HA-006 recommended Backups
Backup window appropriate for RPO
Backup window intentional (low-traffic period); frequency aligns with business RPO; no performance impact during backups
Question to ask
"How much data are you willing to lose in a disaster?"
Verification guide
Severity: Recommended
Backup timing should be intentional: during low-traffic periods to minimize performance impact, and frequent enough to meet business RPO requirements.
Check automatically:
- Check backup window timing:
# AWS RDS backup window (UTC)
aws rds describe-db-instances --query "DBInstances[].{ID:DBInstanceIdentifier,BackupWindow:PreferredBackupWindow}" --output table
# GCP Cloud SQL backup start time
gcloud sql instances describe INSTANCE_NAME --format="get(settings.backupConfiguration.startTime)"

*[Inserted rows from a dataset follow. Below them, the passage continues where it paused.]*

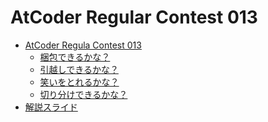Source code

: AtCoder Regular Contest 013
===========================

- [AtCoder Regula Contest 013](http://arc013.contest.atcoder.jp/)
    - [梱包できるかな？](http://arc013.contest.atcoder.jp/tasks/arc013_1)
    - [引越しできるかな？](http://arc013.contest.atcoder.jp/tasks/arc013_2)
    - [笑いをとれるかな？](http://arc013.contest.atcoder.jp/tasks/arc013_3)
    - [切り分けできるかな？](http://arc013.contest.atcoder.jp/tasks/arc013_4)
- [解説スライド](http://www.slideshare.net/chokudai/arc013)
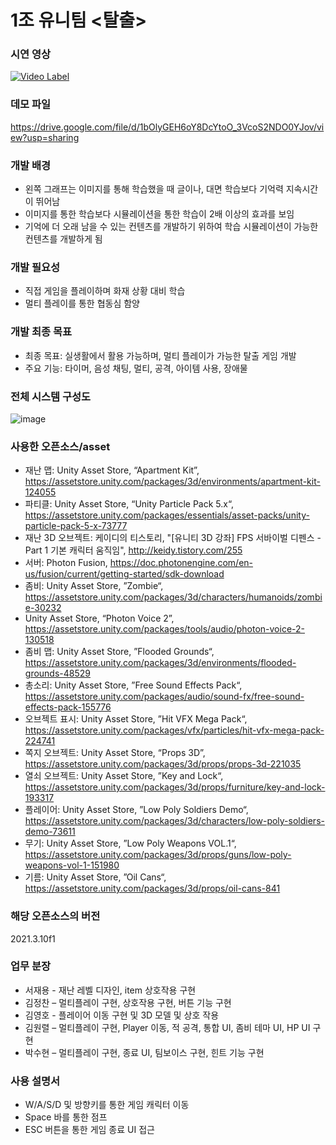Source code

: # 1조 유니팀 <탈출>

### 시연 영상
[![Video Label](http://img.youtube.com/vi/CoXYucQHY7w/0.jpg)](https://youtu.be/CoXYucQHY7w)

### 데모 파일
https://drive.google.com/file/d/1bOlyGEH6oY8DcYtoO_3VcoS2NDO0YJov/view?usp=sharing

### 개발 배경
- 왼쪽 그래프는 이미지를 통해 학습했을 때 글이나, 대면 학습보다 기억력 지속시간이 뛰어남
- 이미지를 통한 학습보다 시뮬레이션을 통한 학습이 2배 이상의 효과를 보임
- 기억에 더 오래 남을 수 있는 컨텐츠를 개발하기 위하여 학습 시뮬레이션이 가능한 컨텐츠를 개발하게 됨

### 개발 필요성
- 직접 게임을 플레이하며 화재 상황 대비 학습
- 멀티 플레이를 통한 협동심 함양

### 개발 최종 목표
- 최종 목표: 실생활에서 활용 가능하며, 멀티 플레이가 가능한 탈출 게임 개발
- 주요 기능: 타이머, 음성 채팅, 멀티, 공격, 아이템 사용, 장애물

### 전체 시스템 구성도
![image](https://user-images.githubusercontent.com/63187994/206101695-dccde787-fa71-4674-826c-f1d548c0a6f2.png)

### 사용한 오픈소스/asset
- 재난 맵: Unity Asset Store, “Apartment Kit”, https://assetstore.unity.com/packages/3d/environments/apartment-kit-124055
- 파티클: Unity Asset Store, “Unity Particle Pack 5.x“, https://assetstore.unity.com/packages/essentials/asset-packs/unity-particle-pack-5-x-73777
- 재난 3D 오브젝트: 케이디의 티스토리, "[유니티 3D 강좌] FPS 서바이벌 디펜스 - Part 1 기본 캐릭터 움직임", http://keidy.tistory.com/255
- 서버: Photon Fusion, https://doc.photonengine.com/en-us/fusion/current/getting-started/sdk-download
- 좀비: Unity Asset Store, ”Zombie“, https://assetstore.unity.com/packages/3d/characters/humanoids/zombie-30232
- Unity Asset Store, “Photon Voice 2”, https://assetstore.unity.com/packages/tools/audio/photon-voice-2-130518
- 좀비 맵: Unity Asset Store, ”Flooded Grounds“, https://assetstore.unity.com/packages/3d/environments/flooded-grounds-48529
- 총소리: Unity Asset Store, ”Free Sound Effects Pack“, https://assetstore.unity.com/packages/audio/sound-fx/free-sound-effects-pack-155776
- 오브젝트 표시: Unity Asset Store, ”Hit VFX Mega Pack“, https://assetstore.unity.com/packages/vfx/particles/hit-vfx-mega-pack-224741
- 쪽지 오브젝트: Unity Asset Store, “Props 3D”, https://assetstore.unity.com/packages/3d/props/props-3d-221035
- 열쇠 오브젝트: Unity Asset Store, ”Key and Lock“, https://assetstore.unity.com/packages/3d/props/furniture/key-and-lock-193317
- 플레이어: Unity Asset Store, ”Low Poly Soldiers Demo“, https://assetstore.unity.com/packages/3d/characters/low-poly-soldiers-demo-73611
- 무기: Unity Asset Store, ”Low Poly Weapons VOL.1“, https://assetstore.unity.com/packages/3d/props/guns/low-poly-weapons-vol-1-151980
- 기름: Unity Asset Store, ”Oil Cans“, https://assetstore.unity.com/packages/3d/props/oil-cans-841

### 해당 오픈소스의 버전
2021.3.10f1

### 업무 분장
- 서재용 - 재난 레벨 디자인, item 상호작용 구현
- 김정찬 – 멀티플레이 구현, 상호작용 구현, 버튼 기능 구현
- 김영호 - 플레이어 이동 구현 및 3D 모델 및 상호 작용
- 김원렬 – 멀티플레이 구현, Player 이동, 적 공격, 통합 UI, 좀비 테마 UI, HP UI 구현
- 박수현 – 멀티플레이 구현, 종료 UI, 팀보이스 구현, 힌트 기능 구현

### 사용 설명서
- W/A/S/D 및 방향키를 통한 게임 캐릭터 이동
- Space 바를 통한 점프
- ESC 버튼을 통한 게임 종료 UI 접근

- Check Terraform for backup window:
# AWS RDS
grep -rE "preferred_backup_window|backup_window" --include="*.tf" 2>/dev/null
# GCP Cloud SQL
grep -rE "start_time.*backup" --include="*.tf" 2>/dev/null
- Check cron schedules for scripted backups:
# Look for backup cron patterns
grep -rE "cron|schedule" --include="*.yml" --include="*.yaml" --include="*.sh" 2>/dev/null | grep -iE "backup|dump"

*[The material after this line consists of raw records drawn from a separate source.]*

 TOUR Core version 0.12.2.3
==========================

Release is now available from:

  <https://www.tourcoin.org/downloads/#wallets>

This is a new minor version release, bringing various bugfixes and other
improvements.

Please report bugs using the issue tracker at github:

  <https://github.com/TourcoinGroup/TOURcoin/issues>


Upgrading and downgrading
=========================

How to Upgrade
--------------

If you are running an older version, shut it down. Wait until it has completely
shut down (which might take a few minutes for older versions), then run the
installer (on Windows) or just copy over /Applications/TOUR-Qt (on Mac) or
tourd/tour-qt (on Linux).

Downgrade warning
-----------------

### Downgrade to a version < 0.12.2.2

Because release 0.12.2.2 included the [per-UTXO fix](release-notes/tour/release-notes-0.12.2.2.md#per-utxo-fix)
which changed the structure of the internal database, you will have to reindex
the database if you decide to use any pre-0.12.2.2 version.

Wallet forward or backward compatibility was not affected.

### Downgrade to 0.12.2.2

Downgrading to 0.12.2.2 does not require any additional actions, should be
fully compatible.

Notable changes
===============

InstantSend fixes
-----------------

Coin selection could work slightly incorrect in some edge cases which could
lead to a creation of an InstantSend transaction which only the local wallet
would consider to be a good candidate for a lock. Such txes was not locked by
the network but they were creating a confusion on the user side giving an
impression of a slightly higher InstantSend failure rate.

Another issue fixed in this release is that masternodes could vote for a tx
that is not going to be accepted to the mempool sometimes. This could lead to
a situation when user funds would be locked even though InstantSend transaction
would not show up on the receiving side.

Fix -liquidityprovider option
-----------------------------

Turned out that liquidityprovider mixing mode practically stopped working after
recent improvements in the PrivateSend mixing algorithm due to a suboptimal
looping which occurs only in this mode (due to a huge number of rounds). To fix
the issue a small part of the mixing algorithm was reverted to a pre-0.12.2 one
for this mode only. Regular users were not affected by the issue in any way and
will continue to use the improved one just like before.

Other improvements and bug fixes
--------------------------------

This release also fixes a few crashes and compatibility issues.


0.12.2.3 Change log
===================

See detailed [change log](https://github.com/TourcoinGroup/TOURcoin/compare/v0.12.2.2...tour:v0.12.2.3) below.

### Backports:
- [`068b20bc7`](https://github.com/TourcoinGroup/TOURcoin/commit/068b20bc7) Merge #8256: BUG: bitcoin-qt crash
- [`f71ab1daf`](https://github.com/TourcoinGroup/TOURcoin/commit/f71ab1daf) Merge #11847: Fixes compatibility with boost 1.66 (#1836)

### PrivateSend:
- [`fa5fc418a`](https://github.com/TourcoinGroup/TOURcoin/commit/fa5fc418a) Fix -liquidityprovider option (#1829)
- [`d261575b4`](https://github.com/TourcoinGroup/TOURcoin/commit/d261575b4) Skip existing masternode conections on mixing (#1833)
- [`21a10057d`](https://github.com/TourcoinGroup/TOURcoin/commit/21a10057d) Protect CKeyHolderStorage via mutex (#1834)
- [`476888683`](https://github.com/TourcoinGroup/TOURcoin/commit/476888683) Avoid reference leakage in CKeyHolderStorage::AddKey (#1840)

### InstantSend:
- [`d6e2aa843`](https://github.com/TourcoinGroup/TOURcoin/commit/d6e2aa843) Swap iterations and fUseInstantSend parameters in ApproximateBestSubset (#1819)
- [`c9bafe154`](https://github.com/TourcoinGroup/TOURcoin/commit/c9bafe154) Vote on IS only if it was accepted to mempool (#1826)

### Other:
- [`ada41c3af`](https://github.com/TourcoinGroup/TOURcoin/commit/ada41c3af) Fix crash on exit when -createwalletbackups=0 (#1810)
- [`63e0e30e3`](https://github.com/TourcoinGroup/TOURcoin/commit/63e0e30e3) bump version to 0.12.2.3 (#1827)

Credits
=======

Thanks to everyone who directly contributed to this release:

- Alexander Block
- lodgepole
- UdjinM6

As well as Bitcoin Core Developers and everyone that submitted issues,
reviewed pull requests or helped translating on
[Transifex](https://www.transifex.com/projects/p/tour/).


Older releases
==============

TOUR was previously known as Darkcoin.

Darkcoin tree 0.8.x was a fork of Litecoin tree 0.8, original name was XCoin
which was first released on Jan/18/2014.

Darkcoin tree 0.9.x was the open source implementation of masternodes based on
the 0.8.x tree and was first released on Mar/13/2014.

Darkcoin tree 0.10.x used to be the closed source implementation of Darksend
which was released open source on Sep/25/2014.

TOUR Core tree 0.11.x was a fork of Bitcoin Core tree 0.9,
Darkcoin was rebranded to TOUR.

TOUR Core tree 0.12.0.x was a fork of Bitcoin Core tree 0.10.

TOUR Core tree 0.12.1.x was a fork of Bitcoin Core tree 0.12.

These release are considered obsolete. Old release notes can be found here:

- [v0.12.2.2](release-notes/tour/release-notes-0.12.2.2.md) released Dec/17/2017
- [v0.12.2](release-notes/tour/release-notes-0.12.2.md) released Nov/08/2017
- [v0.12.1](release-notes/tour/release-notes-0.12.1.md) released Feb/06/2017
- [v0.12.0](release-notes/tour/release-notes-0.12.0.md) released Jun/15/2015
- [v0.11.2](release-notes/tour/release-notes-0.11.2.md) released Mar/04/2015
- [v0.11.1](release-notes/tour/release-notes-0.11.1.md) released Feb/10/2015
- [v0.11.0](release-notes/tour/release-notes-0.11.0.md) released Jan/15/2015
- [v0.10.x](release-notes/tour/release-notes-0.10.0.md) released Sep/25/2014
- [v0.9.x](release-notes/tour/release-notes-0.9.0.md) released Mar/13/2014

# Check Kubernetes CronJobs
kubectl get cronjobs -A 2>/dev/null | grep -iE "backup|dump"
- Check backup frequency:
# AWS RDS - automated backups are daily, but PITR provides continuous
# Check snapshot frequency for manual snapshots
aws rds describe-db-snapshots --snapshot-type manual --query "DBSnapshots[].SnapshotCreateTime" --output text | head -10
# GCP - check backup frequency
gcloud sql instances describe INSTANCE_NAME --format="get(settings.backupConfiguration.transactionLogRetentionDays)"
Ask user:
- "When do your backups run? Is this during low-traffic periods?"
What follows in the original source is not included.